Further, with U.S. elections round the corner, markets can potentially witness high volatility.
Given this scenario, it makes sense to book profits and increase the weight of low beta stocks in the portfolio.

What is Beta?

Beta is a simple, but important concept.

Beta is a measure of the volatility of a stock in relation to the markets.

As a simple example, a high beta stock might decline by 15% if the markets (index) declines by 10%. On the other hand, a low beta stock might decline by just 5% if the markets (index) declines by 10%.

Therefore, low beta stocks help in investor wealth protection when markets are uncertain or trending lower.

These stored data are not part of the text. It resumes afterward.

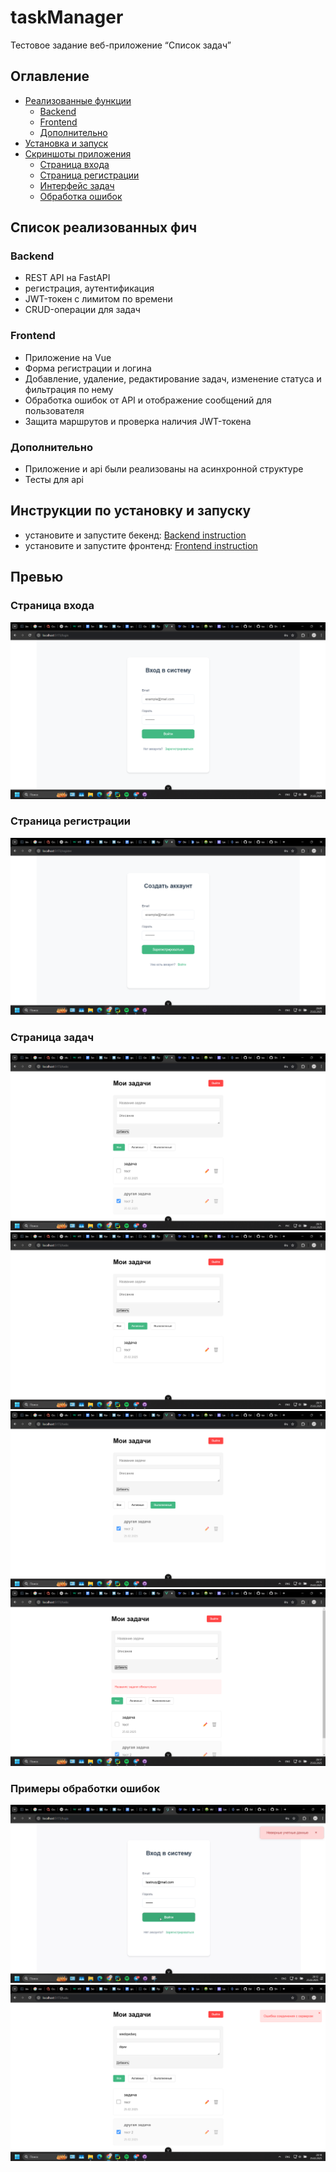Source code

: # taskManager
Тестовое задание веб-приложение “Список задач”
## Оглавление
- [Реализованные функции](#список-реализованных-фич)  
   - [Backend](#backend)  
   - [Frontend](#frontend)  
   - [Дополнительно](#дополнительно)  
- [Установка и запуск](#инструкции-по-установку-и-запуску)  
- [Скриншоты приложения](#превью)  
   - [Страница входа](#страница-входа)  
   - [Страница регистрации](#страница-регистрации)  
   - [Интерфейс задач](#страница-задач)  
   - [Обработка ошибок](#примеры-обработки-ошибок)

## Список реализованных фич
### Backend
- REST API на FastAPI
- регистрация, аутентификация
- JWT-токен с лимитом по времени
- CRUD-операции для задач
### Frontend
- Приложение на Vue
- Форма регистрации и логина
- Добавление, удаление, редактирование задач, изменение статуса и фильтрация по нему
-  Обработка ошибок от API и отображение сообщений для пользователя
-  Защита маршрутов и проверка наличия JWT-токена
### Дополнительно
- Приложение и api были реализованы на асинхронной структуре
- Тесты для api

## Инструкции по установку и запуску
- установите и запустите бекенд: [Backend instruction](backend/README.md)
- установите и запустите фронтенд: [Frontend instruction](frontend/vue-project/README.md)

## Превью
### Страница входа
![](README_media/login.png)
### Страница регистрации
![](README_media/registration.png)
### Страница задач
![](README_media/tasks_page.png)
![](README_media/active_tasks_page.png)
![](README_media/done_tasks_page.png)
![](README_media/tasks_page_form_chesk.png)
### Примеры обработки ошибок
![](README_media/login_error_handle.png)
![](README_media/server_error_tasks_page.png)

What follows is that when the market sentiment is bullish, investors should go overweight on high beta stocks. If the market goes up by 10%, a high beta stock can deliver 15% or 20% returns.

Some Examples of Low Beta Stocks

I also want to provide some examples of low beta stocks in the U.S. markets. These are just examples and not recommendations.

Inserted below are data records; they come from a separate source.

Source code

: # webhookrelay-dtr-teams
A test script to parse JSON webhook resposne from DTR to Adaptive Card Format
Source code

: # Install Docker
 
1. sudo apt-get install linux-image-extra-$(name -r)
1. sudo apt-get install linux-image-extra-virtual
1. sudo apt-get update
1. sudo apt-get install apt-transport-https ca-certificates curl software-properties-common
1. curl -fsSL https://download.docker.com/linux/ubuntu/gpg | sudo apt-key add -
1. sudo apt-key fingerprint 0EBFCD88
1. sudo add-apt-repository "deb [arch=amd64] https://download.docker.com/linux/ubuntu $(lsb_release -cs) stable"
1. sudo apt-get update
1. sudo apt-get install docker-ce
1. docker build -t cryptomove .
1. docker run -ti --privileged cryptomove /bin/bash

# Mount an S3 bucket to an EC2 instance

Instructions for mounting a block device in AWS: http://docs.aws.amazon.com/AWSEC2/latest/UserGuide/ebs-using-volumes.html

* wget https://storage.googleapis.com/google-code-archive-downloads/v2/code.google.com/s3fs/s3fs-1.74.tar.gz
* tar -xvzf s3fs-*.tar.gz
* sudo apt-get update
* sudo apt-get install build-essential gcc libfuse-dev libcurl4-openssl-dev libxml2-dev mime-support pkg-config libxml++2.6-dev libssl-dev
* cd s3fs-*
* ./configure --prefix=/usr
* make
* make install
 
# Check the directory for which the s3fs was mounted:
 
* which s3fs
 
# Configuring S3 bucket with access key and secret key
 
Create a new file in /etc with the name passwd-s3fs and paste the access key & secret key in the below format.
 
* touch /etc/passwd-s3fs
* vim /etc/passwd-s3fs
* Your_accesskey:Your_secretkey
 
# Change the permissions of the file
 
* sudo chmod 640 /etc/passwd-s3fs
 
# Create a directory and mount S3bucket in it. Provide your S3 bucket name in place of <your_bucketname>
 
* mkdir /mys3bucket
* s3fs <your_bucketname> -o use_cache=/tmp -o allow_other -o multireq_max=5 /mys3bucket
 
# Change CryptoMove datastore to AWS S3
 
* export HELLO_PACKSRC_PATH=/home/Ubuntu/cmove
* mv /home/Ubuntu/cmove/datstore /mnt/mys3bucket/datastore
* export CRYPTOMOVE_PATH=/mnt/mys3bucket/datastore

Investors need to do their own research before considering exposure to these stocks.

Lockheed Martin – This stock has a beta of 0.94. A beta of less than 1.0 is an indication of stocks with low volatility. In addition to a low beta, Lockheed Martin offers an annual dividend of $10.40. Income investors might find this stock attractive.

Costco Wholesale – This is an even more defensive name with a beta of just 0.69. The company has strong fundamentals and steady growth visibility. Costco also has an annual dividend of $2.80 per share.

Walmart – This is probably among the least risky stock in the markets. Walmart stock has a beta of just 0.28. In addition, the company has an annual dividend of $2.16.
Overall, companies in mature industries have a low beta as earnings are relatively stable and cash flows are robust.

Conclusion

The S&P 500 index bottomed out at 666 in March 2009 during the financial crisis. In just over a decade, the index has moved higher by 422% and currently trades at 3,483.

With valuations stretched, it makes sense to be cautiously optimistic.